Para que jogadores LGBT possam receber os benefícios do efeito Proteu, eles precisam ser capazes de se identificar com personagens e relacionamentos queer em seus jogos. Enquanto Bryant continuava jogando The Sims, por exemplo, ela podia se ver representada em sua personagem LGBT. E foi assim que ela foi se tornando mais confortável com a ideia de ter parceiras do mesmo sexo na vida real.

Andrea Medina, uma doutoranda que está desenvolvendo sua tese sobre identidade nos jogos eletrônicos, explica como outro jogo chamado Gone Home surpreende jogadores heterossexuais ou não com uma história sobre se revelar. O jogo começa com a protagonista voltando para casa após um ano fora, mas sua família não está presente para recebê-la. Os jogadores devem explorar caixas e bilhetes pela casa vazia, para lentamente descobrir que Sam, a irmã da protagonista é lésbica. Alguns jogadores acreditam que ela cometeu suicídio. Uma carta de despedida e uma banheira manchada de vermelho apontam para uma tragédia em potencial, que reflete os milhões de jovens LGBT que pensam em suicídio anualmente. Mas, felizmente e na verdade, a conclusão do jogo é muito mais saudável e feliz.
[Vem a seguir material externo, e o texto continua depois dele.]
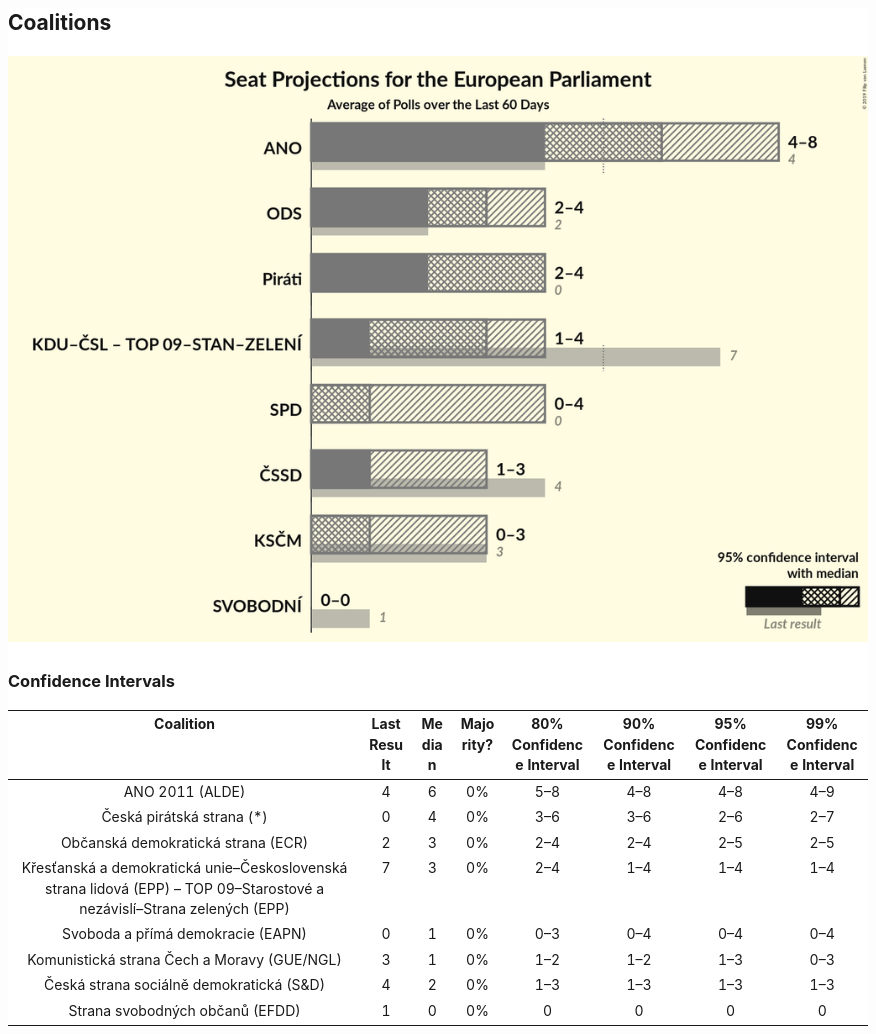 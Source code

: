 
## Coalitions

![Graph with coalitions seats not yet produced](average-2019-05-23-coalitions-seats.png "Coalitions Seats")

### Confidence Intervals

| Coalition | Last Result | Median | Majority? | 80% Confidence Interval | 90% Confidence Interval | 95% Confidence Interval | 99% Confidence Interval |
|:---------:|:-----------:|:------:|:---------:|:-----------------------:|:-----------------------:|:-----------------------:|:-----------------------:|
| ANO 2011 (ALDE) | 4 | 6 | 0% | 5–8 | 4–8 | 4–8 | 4–9 |
| Česká pirátská strana (*) | 0 | 4 | 0% | 3–6 | 3–6 | 2–6 | 2–7 |
| Občanská demokratická strana (ECR) | 2 | 3 | 0% | 2–4 | 2–4 | 2–5 | 2–5 |
| Křesťanská a demokratická unie–Československá strana lidová (EPP) – TOP 09–Starostové a nezávislí–Strana zelených (EPP) | 7 | 3 | 0% | 2–4 | 1–4 | 1–4 | 1–4 |
| Svoboda a přímá demokracie (EAPN) | 0 | 1 | 0% | 0–3 | 0–4 | 0–4 | 0–4 |
| Komunistická strana Čech a Moravy (GUE/NGL) | 3 | 1 | 0% | 1–2 | 1–2 | 1–3 | 0–3 |
| Česká strana sociálně demokratická (S&D) | 4 | 2 | 0% | 1–3 | 1–3 | 1–3 | 1–3 |
| Strana svobodných občanů (EFDD) | 1 | 0 | 0% | 0 | 0 | 0 | 0 |
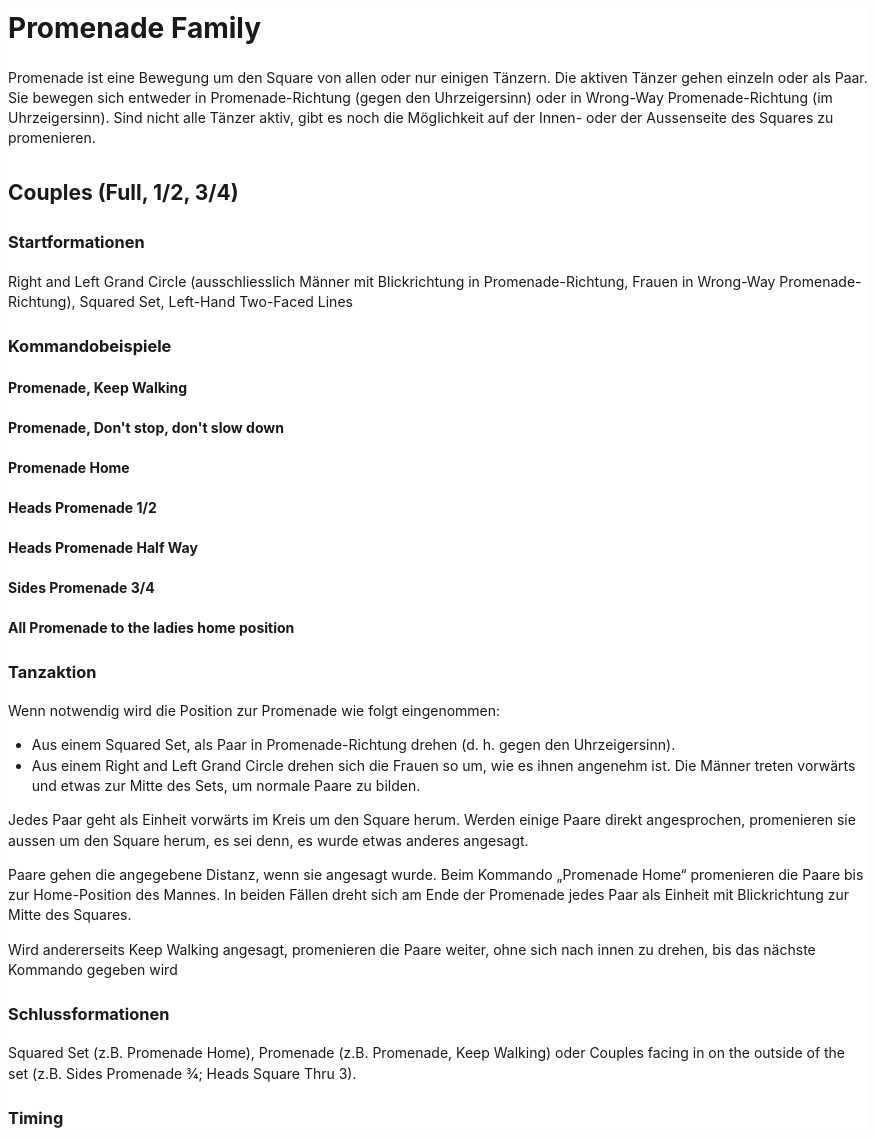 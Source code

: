 
# Promenade Family

Promenade ist eine Bewegung um den Square von allen oder nur einigen Tänzern. Die aktiven Tänzer gehen einzeln oder als Paar. Sie bewegen sich entweder in Promenade-Richtung (gegen den Uhrzeigersinn) oder in Wrong-Way Promenade-Richtung (im Uhrzeigersinn). Sind nicht alle Tänzer aktiv, gibt es noch die Möglichkeit auf der Innen- oder der Aussenseite des Squares zu promenieren.

## Couples (Full, 1/2, 3/4)

### Startformationen

Right and Left Grand Circle (ausschliesslich Männer mit Blickrichtung in Promenade-Richtung, Frauen in Wrong-Way Promenade-Richtung), Squared Set, Left-Hand Two-Faced Lines

### Kommandobeispiele

#### Promenade, Keep Walking
#### Promenade, Don't stop, don't slow down
#### Promenade Home
#### Heads Promenade 1/2
#### Heads Promenade Half Way
#### Sides Promenade 3/4
#### All Promenade to the ladies home position

### Tanzaktion

Wenn notwendig wird die Position zur Promenade wie folgt eingenommen:
 
- Aus einem Squared Set, als Paar in Promenade-Richtung drehen (d. h. gegen den Uhrzeigersinn).
- Aus einem Right and Left Grand Circle drehen sich die Frauen so um, wie es ihnen angenehm ist. Die Männer treten vorwärts und etwas zur Mitte des Sets, um normale Paare zu bilden.

Jedes Paar geht als Einheit vorwärts im Kreis um den Square herum. Werden einige Paare direkt angesprochen, promenieren sie aussen um den Square herum, es sei denn, es wurde etwas anderes angesagt.

Paare gehen die angegebene Distanz, wenn sie angesagt wurde. Beim Kommando „Promenade Home“ promenieren die Paare bis zur Home-Position des Mannes. In beiden Fällen dreht sich am Ende der Promenade jedes Paar als Einheit mit Blickrichtung zur Mitte des Squares.

Wird andererseits Keep Walking angesagt, promenieren die Paare weiter, ohne sich nach innen zu drehen, bis das nächste Kommando gegeben wird

### Schlussformationen

Squared Set (z.B. Promenade Home), Promenade (z.B. Promenade, Keep Walking) oder Couples facing in on the outside of the set (z.B. Sides Promenade 3⁄4; Heads Square Thru 3).

### Timing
ALERTA DE SPOILER DO FIM DE GONE HOME *** A banheira vermelha está manchada por tinta de cabelo, e não por sangue. Essa é uma narrativa orgânica que “transforma algo que você assume ser tenebroso em algo profundo e bonito”. Você descobre lentamente como a sua irmã se apaixonou e foi embora com a namorada. E no final do jogo, você sabe que a sua irmã seguiu seu coração, apesar da desaprovação da família. *** FIM DO SPOILER

A descoberta é similar a descobrir um segredo sobre alguém próximo a você, ter a confiança dessa pessoa e aceitá-la como ela realmente é, afirma Medina. Para jogadores LGBTs que nunca se sentiram aceitos, essa história traz esperança.

Quando o mundo real deixa de fornecer para as pessoas LGBTQIAP+ a oportunidade para expressarem seu gênero e sexualidade, o mundo virtual pode ser como um santuário.
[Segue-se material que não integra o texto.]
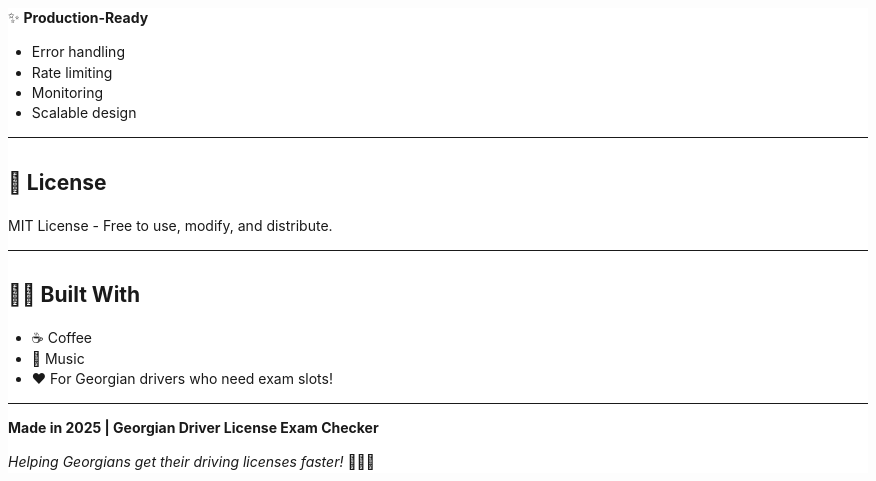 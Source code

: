 ✨ **Production-Ready**
- Error handling
- Rate limiting
- Monitoring
- Scalable design

---

## 📄 License

MIT License - Free to use, modify, and distribute.

---

## 👨‍💻 Built With

- ☕ Coffee
- 🎵 Music
- ❤️ For Georgian drivers who need exam slots!

---

**Made in 2025 | Georgian Driver License Exam Checker**

*Helping Georgians get their driving licenses faster!* 🚗🇬🇪
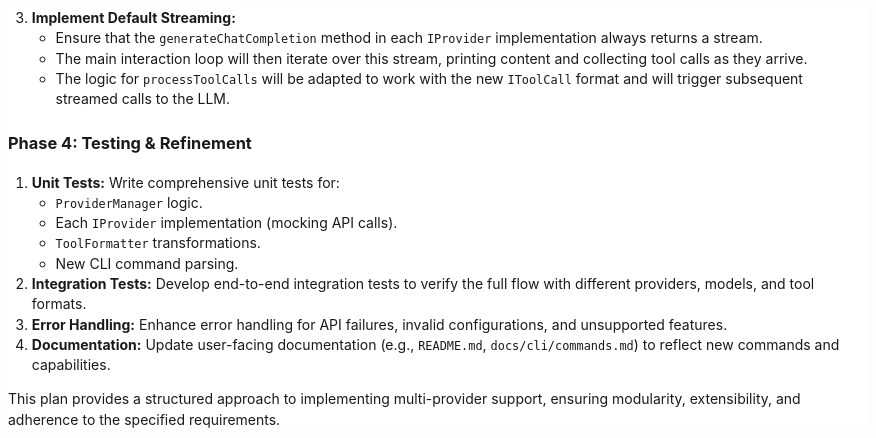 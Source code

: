 3.  **Implement Default Streaming:**
    - Ensure that the `generateChatCompletion` method in each `IProvider` implementation always returns a stream.
    - The main interaction loop will then iterate over this stream, printing content and collecting tool calls as they arrive.
    - The logic for `processToolCalls` will be adapted to work with the new `IToolCall` format and will trigger subsequent streamed calls to the LLM.

### Phase 4: Testing & Refinement

1.  **Unit Tests:** Write comprehensive unit tests for:
    - `ProviderManager` logic.
    - Each `IProvider` implementation (mocking API calls).
    - `ToolFormatter` transformations.
    - New CLI command parsing.
2.  **Integration Tests:** Develop end-to-end integration tests to verify the full flow with different providers, models, and tool formats.
3.  **Error Handling:** Enhance error handling for API failures, invalid configurations, and unsupported features.
4.  **Documentation:** Update user-facing documentation (e.g., `README.md`, `docs/cli/commands.md`) to reflect new commands and capabilities.

This plan provides a structured approach to implementing multi-provider support, ensuring modularity, extensibility, and adherence to the specified requirements.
Pessoas que podem abertamente expressar sua identidade são menos deprimidas, de acordo com estudo publicado pela The Atlantic em 2013. E elas também possuem menos risco de cometer suicídio do que seus pares que guardam isso para si mesmos. E quando jogadores LGBT não podem se expressar em suas vidas diárias, eles podem encontrar uma forma de viver através de avatares, como aqueles de Arnold em seus jogos preferidos, ou nos relacionamentos dentro do jogo como os que reafirmaram a sexualidade de Bryant.

Assim como o beijo lésbico sacudiu a E3 em 1999, jogos eletrônicos podem criar um mundo onde as pessoas podem ser elas mesmas. Felizmente, os relacionamentos queer e a diversidade de gênero nos jogos de hoje não são acidentais.
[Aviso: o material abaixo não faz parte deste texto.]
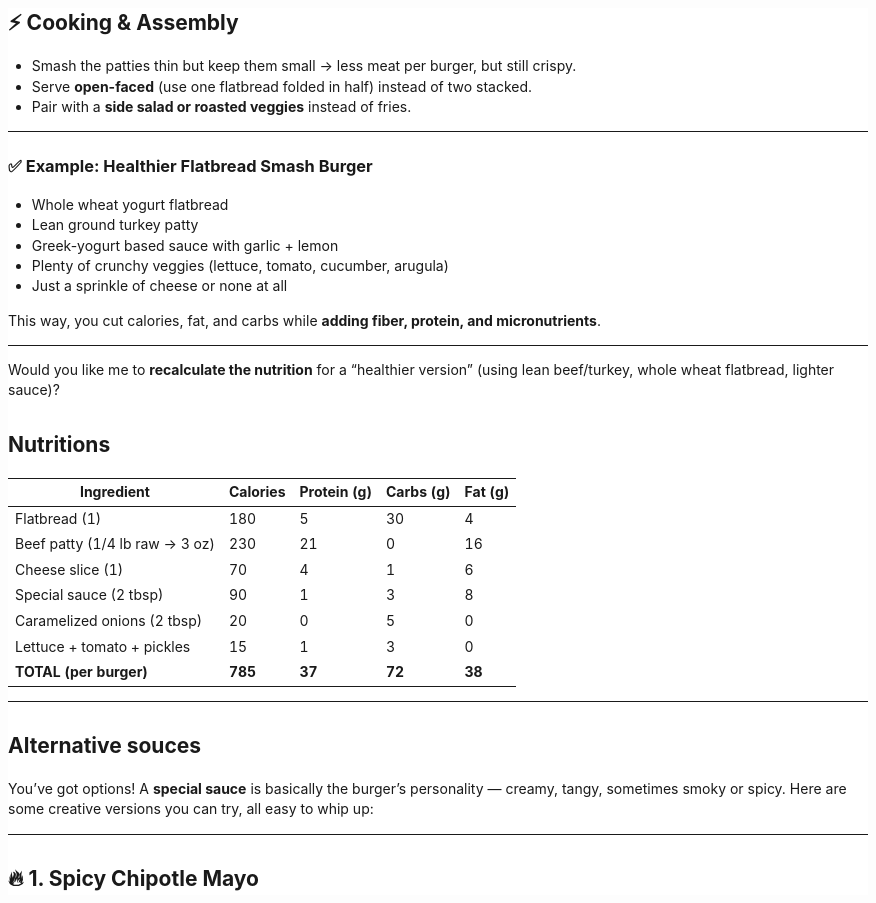 
## ⚡ Cooking & Assembly

* Smash the patties thin but keep them small → less meat per burger, but still crispy.
* Serve **open-faced** (use one flatbread folded in half) instead of two stacked.
* Pair with a **side salad or roasted veggies** instead of fries.

---

### ✅ Example: Healthier Flatbread Smash Burger

* Whole wheat yogurt flatbread
* Lean ground turkey patty
* Greek-yogurt based sauce with garlic + lemon
* Plenty of crunchy veggies (lettuce, tomato, cucumber, arugula)
* Just a sprinkle of cheese or none at all

This way, you cut calories, fat, and carbs while **adding fiber, protein, and micronutrients**.

---

Would you like me to **recalculate the nutrition** for a “healthier version” (using lean beef/turkey, whole wheat flatbread, lighter sauce)?

## Nutritions

| Ingredient                     | Calories | Protein (g) | Carbs (g) | Fat (g) |
|--------------------------------|----------|-------------|-----------|---------|
| Flatbread (1)                  | 180      | 5           | 30        | 4       |
| Beef patty (1/4 lb raw → 3 oz) | 230      | 21          | 0         | 16      |
| Cheese slice (1)               | 70       | 4           | 1         | 6       |
| Special sauce (2 tbsp)         | 90       | 1           | 3         | 8       |
| Caramelized onions (2 tbsp)    | 20       | 0           | 5         | 0       |
| Lettuce + tomato + pickles     | 15       | 1           | 3         | 0       |
| **TOTAL (per burger)**         | **785**  | **37**      | **72**    | **38**  |


---

## Alternative souces

You’ve got options! A **special sauce** is basically the burger’s personality — creamy, tangy, sometimes smoky or spicy. Here are some creative versions you can try, all easy to whip up:

---

## 🔥 1. Spicy Chipotle Mayo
Mundos virtuais inclusivos podem fazer com que os jogadores LGBTQIAP+ se sintam visíveis pela primeira vez.

E para essas pessoas que podem explorar de forma segura e celebrar as suas identidades em um espaço virtual, os jogos eletrônicos fazem com que o futuro pareça um pouco mais promissor e acolhedor.


Texto traduzido e adaptado do Washington Post.